» What to produce
When you reach the line containing "18. A tiny raincloud" in the data below, begin returning lines exactly as written, and stop once the line containing "endured, roll again." has been returned.
*** Opening Record extracts ***
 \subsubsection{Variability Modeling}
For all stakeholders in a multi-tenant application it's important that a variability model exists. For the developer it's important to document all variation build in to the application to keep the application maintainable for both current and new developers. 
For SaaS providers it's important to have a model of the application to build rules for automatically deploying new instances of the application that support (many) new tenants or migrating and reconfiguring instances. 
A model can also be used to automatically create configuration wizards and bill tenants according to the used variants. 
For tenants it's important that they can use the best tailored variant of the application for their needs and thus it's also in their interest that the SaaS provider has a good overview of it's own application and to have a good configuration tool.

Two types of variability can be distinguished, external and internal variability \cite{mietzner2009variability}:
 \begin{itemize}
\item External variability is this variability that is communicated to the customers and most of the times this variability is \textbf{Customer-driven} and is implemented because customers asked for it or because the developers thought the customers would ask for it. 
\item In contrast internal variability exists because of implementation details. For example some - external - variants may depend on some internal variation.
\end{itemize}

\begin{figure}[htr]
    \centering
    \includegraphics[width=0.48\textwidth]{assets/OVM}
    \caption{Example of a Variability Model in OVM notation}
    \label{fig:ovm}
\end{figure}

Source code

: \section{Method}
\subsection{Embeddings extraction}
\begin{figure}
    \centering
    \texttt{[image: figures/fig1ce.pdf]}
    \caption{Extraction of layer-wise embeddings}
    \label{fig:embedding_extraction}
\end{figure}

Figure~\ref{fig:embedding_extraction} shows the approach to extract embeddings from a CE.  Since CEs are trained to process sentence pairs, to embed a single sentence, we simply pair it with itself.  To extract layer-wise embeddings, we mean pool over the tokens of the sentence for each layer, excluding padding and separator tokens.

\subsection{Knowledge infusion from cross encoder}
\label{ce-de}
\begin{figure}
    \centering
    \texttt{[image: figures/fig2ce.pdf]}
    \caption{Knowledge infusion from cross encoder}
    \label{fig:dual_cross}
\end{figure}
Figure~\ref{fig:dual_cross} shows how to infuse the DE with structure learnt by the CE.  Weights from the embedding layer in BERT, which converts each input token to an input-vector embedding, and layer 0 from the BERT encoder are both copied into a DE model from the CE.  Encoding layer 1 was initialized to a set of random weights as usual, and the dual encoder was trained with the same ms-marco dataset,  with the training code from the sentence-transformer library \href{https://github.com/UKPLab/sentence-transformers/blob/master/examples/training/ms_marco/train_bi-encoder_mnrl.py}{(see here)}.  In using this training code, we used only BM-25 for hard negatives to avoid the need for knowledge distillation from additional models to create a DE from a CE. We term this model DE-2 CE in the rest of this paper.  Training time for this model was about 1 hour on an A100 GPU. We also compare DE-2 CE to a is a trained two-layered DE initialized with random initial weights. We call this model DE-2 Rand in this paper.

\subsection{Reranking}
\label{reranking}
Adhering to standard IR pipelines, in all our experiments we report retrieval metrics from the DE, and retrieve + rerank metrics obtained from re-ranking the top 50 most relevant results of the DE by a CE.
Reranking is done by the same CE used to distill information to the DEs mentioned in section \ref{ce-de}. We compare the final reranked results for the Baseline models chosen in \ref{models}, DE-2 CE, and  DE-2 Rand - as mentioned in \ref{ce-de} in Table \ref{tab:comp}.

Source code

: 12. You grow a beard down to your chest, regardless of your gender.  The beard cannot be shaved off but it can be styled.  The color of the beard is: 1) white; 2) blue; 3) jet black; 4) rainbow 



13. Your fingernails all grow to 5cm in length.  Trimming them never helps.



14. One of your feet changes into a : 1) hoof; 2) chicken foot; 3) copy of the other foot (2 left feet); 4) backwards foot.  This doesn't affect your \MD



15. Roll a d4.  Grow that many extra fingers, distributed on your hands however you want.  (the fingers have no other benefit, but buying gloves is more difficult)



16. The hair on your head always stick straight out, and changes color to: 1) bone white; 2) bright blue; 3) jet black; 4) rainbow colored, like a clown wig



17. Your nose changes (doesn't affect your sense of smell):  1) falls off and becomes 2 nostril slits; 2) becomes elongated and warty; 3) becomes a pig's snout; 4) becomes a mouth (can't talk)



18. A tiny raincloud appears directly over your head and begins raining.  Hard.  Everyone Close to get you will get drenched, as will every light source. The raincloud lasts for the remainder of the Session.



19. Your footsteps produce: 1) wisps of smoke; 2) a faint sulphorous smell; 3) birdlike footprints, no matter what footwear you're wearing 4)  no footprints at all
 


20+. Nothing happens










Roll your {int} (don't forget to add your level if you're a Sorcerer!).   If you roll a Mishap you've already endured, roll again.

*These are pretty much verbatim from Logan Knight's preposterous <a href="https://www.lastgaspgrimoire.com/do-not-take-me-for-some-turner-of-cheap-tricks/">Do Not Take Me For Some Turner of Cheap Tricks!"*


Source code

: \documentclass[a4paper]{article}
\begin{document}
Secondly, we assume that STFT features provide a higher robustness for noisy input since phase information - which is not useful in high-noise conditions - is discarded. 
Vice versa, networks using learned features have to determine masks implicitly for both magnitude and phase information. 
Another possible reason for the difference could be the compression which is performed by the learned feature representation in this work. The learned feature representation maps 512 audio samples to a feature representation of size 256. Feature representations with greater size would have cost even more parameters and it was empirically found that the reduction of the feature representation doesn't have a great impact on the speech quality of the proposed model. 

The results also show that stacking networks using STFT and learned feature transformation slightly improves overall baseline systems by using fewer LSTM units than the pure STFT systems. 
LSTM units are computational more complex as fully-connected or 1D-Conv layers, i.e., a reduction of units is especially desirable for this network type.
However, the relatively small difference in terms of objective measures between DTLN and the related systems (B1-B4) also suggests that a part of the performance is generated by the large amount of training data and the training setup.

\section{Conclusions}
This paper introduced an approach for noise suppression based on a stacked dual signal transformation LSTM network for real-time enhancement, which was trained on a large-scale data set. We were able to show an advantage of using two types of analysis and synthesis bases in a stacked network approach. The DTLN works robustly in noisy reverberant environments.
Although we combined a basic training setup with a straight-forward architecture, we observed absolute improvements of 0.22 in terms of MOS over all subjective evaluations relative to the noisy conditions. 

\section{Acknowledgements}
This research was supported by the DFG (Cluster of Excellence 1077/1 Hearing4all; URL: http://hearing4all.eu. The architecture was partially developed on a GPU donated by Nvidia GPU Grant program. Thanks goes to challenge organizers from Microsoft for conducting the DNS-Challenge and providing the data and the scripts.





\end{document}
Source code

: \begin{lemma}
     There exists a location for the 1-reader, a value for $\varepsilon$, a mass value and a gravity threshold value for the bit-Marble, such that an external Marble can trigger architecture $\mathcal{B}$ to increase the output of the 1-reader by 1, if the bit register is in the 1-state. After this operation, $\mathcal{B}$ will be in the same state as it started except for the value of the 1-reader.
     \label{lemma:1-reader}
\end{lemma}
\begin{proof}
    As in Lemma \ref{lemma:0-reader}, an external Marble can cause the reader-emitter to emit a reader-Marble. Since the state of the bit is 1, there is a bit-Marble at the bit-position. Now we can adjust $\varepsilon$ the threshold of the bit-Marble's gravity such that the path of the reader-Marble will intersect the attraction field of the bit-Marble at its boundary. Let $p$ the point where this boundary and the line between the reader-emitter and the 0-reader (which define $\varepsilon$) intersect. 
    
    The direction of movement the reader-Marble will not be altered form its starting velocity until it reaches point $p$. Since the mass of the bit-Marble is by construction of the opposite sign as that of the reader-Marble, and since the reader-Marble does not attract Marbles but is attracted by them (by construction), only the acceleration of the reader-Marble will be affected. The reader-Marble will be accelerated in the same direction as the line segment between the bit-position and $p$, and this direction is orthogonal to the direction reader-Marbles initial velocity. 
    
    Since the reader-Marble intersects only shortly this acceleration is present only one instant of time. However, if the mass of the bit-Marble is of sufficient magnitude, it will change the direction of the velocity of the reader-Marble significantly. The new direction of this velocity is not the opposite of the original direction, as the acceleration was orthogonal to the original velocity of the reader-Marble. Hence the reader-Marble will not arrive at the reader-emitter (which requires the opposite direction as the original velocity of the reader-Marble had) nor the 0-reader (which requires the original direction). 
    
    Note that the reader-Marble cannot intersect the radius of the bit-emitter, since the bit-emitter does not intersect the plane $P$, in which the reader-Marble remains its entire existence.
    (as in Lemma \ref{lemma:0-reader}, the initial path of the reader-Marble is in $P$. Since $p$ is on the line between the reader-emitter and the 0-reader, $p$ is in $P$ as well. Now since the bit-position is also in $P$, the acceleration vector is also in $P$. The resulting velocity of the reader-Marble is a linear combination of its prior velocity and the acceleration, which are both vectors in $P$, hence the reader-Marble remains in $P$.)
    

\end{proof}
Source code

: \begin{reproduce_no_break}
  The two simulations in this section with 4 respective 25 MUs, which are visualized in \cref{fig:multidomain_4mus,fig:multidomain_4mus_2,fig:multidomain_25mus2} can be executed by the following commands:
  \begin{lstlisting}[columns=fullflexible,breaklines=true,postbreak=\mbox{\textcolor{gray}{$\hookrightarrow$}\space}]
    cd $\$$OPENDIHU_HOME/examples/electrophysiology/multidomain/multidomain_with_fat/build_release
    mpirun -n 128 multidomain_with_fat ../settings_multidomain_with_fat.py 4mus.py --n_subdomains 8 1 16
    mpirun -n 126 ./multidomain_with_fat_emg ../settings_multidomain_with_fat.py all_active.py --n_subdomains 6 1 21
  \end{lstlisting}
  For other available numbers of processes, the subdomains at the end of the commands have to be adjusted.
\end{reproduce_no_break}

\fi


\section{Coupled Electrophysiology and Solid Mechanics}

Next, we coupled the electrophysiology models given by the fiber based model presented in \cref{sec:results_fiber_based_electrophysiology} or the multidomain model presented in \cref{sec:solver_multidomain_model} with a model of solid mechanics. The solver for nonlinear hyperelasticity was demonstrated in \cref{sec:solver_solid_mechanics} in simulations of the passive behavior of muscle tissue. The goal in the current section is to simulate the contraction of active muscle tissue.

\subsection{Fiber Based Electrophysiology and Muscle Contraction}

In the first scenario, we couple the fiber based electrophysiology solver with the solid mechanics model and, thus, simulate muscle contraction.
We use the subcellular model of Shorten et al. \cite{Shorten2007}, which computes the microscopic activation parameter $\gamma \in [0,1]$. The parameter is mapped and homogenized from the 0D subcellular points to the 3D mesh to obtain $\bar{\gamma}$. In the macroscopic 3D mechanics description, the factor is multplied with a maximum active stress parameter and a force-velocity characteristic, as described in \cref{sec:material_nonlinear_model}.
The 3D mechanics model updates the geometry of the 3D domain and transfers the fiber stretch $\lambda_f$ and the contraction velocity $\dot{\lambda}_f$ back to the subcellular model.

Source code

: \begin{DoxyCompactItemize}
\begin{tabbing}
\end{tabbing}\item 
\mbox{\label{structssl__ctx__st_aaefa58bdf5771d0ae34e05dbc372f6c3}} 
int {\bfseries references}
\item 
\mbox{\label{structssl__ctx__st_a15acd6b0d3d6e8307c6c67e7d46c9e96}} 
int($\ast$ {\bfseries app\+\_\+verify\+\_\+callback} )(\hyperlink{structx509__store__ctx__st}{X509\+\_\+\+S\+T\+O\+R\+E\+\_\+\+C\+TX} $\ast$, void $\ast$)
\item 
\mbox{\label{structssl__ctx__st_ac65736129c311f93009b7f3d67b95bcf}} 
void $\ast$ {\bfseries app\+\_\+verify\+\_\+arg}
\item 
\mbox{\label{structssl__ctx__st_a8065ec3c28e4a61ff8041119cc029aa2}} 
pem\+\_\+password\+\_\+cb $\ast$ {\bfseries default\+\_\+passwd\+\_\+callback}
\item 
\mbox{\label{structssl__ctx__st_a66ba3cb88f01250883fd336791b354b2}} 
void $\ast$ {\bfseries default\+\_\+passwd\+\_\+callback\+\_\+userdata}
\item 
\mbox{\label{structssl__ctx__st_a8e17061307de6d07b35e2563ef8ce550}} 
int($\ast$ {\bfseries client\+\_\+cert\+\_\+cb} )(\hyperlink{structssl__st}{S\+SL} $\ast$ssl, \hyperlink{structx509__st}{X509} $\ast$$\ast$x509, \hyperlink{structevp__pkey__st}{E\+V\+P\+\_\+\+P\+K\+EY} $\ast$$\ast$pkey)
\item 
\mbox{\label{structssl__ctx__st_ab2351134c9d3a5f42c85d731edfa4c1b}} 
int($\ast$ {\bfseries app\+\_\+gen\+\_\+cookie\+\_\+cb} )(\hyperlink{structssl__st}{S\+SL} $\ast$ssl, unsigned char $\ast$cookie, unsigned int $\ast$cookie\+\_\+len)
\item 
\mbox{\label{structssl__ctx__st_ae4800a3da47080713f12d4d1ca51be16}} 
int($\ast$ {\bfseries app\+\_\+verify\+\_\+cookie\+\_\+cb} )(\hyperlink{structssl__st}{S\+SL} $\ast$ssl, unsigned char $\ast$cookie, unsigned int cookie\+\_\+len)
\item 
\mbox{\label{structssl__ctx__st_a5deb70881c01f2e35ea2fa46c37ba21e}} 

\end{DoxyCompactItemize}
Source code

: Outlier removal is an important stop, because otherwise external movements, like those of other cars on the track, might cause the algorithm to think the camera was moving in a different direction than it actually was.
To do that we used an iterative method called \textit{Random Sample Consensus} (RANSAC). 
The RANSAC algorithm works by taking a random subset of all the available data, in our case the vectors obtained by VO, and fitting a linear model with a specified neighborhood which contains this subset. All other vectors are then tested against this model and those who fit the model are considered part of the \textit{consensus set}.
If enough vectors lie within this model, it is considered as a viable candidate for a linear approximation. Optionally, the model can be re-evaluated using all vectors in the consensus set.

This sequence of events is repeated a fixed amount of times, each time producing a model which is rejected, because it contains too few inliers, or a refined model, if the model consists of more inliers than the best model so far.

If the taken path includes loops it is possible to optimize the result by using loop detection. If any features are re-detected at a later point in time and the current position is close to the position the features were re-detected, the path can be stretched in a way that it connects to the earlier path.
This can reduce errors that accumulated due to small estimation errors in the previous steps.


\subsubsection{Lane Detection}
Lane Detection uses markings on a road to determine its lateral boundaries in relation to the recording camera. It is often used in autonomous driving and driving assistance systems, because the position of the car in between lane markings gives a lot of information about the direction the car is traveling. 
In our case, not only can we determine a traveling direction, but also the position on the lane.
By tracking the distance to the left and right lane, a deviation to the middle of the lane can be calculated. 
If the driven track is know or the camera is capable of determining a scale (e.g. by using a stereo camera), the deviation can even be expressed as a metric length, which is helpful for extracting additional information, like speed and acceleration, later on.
*** Closing Record extracts ***
» Your response
18. A tiny raincloud appears directly over your head and begins raining.  Hard.  Everyone Close to get you will get drenched, as will every light source. The raincloud lasts for the remainder of the Session.



19. Your footsteps produce: 1) wisps of smoke; 2) a faint sulphorous smell; 3) birdlike footprints, no matter what footwear you're wearing 4)  no footprints at all
 


20+. Nothing happens










Roll your {int} (don't forget to add your level if you're a Sorcerer!).   If you roll a Mishap you've already endured, roll again.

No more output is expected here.